I wonder — if I were 15 again, sitting in that room — how I would do now. My bio teacher didn’t have to compete for his students’ attention. Sure, we could pass notes or stare out the window. But we didn’t have phones or social media or even hand-held games. Despite zero effort on his part, he was still the most interesting thing in the room.
Schlechty tells us there are only three ways to motivate students. We can build relationships with them. Elementary teachers are masters at this. Most first graders will do ANYTHING for their teacher because they love her and want to please her. Some teachers in older grades are good at this too, but it’s harder, and it doesn’t work for every teacher or every student.
We can engage students with work they’re interested in. We can give them problems to solve that they care about. We can offer some choices to pursue things they’re passionate about. We can encourage them to make connections among diverse ideas and build their own understanding of complex systems. We can relate the new ideas we want to teach to things our students already know and care about. We can leverage their ability to find, filter, and curate information to include multiple sources and perspectives, and we can help them navigate that landscape of information abundance. In short, we can not make it boring.
Or, we can go the other way. The third way to motivate students is extrinsically. If you comply with my directives, I will give you the grade you want. You need that grade to be eligible for sports, or to get into the college you want, or to get your parents off your back. It’s not about learning, necessarily. It’s more about living up to expectations, jumping through the right hoops, and doing the things required to get the outcome we want. This works well with compliant students who see education (or, at least, a degree) as important.

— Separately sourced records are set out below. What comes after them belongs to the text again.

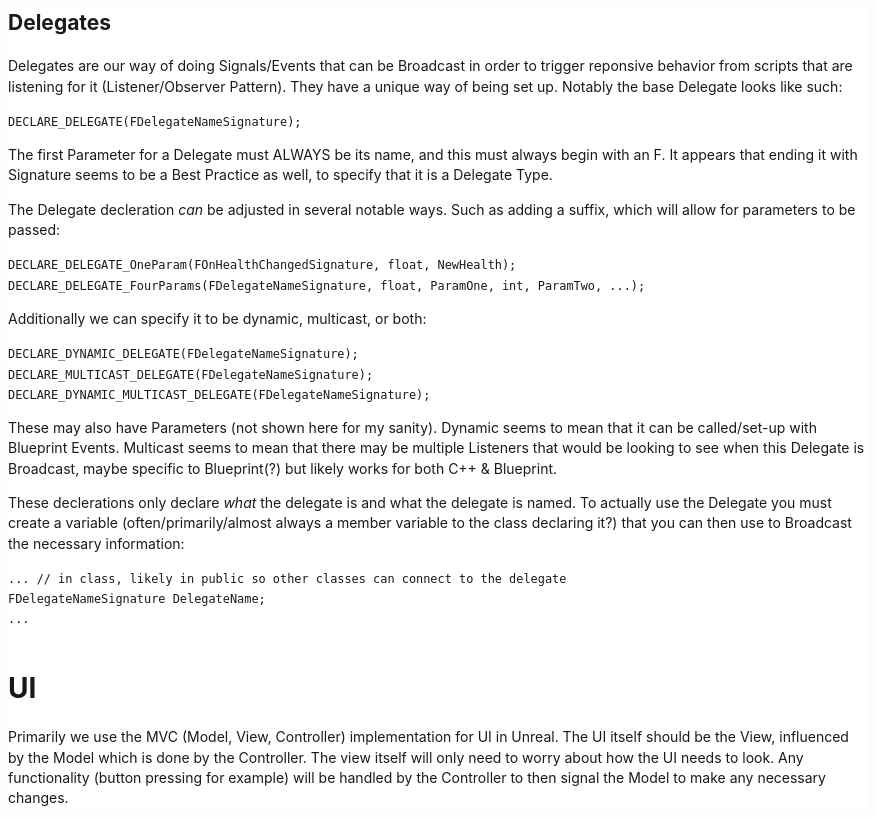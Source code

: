 
## Delegates
Delegates are our way of doing Signals/Events that can be Broadcast in order to trigger reponsive behavior from 
scripts that are listening for it (Listener/Observer Pattern). They have a unique way of being set up. Notably the 
base Delegate looks like such:

    DECLARE_DELEGATE(FDelegateNameSignature);
The first Parameter for a Delegate must ALWAYS be its name, and this must always begin with an F. It appears that 
ending it with Signature seems to be a Best Practice as well, to specify that it is a Delegate Type.

The Delegate 
decleration _can_ be adjusted in several notable ways. Such as adding a suffix, which will allow for parameters to be passed:

    DECLARE_DELEGATE_OneParam(FOnHealthChangedSignature, float, NewHealth);
    DECLARE_DELEGATE_FourParams(FDelegateNameSignature, float, ParamOne, int, ParamTwo, ...);
Additionally we can specify it to be dynamic, multicast, or both:

    DECLARE_DYNAMIC_DELEGATE(FDelegateNameSignature);
    DECLARE_MULTICAST_DELEGATE(FDelegateNameSignature);
    DECLARE_DYNAMIC_MULTICAST_DELEGATE(FDelegateNameSignature);
These may also have Parameters (not shown here for my sanity). Dynamic seems to mean that it can be called/set-up 
with Blueprint Events. Multicast seems to mean that there may be multiple Listeners that would be looking to see 
when this Delegate is Broadcast, maybe specific to Blueprint(?) but likely works for both C++ & Blueprint.

These declerations only declare _what_ the delegate is and what the delegate is named. To actually use the Delegate 
you must create a variable (often/primarily/almost always a member variable to the class declaring it?) that you can 
then use to Broadcast the necessary information:

    ... // in class, likely in public so other classes can connect to the delegate
    FDelegateNameSignature DelegateName;
    ...



# UI
Primarily we use the MVC (Model, View, Controller) implementation for UI in Unreal. The UI itself should be the View,
influenced by the Model which is done by the Controller. The view itself will only need to worry about how the UI 
needs to look. Any functionality (button pressing for example) will be handled by the Controller to then signal the 
Model to make any necessary changes.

This is mostly how high school worked when I was in it. And it’s a game that I learned to play really well. Do the things required to get the outcome you want. Learn to ask questions like “is this for a grade?” and “is this on the test?” because those will help you separate the necessary tasks from the busy work. Figure out which teachers check homework. Know who uses the standard tests that come with the textbook. Above all, know the difference between required and optional.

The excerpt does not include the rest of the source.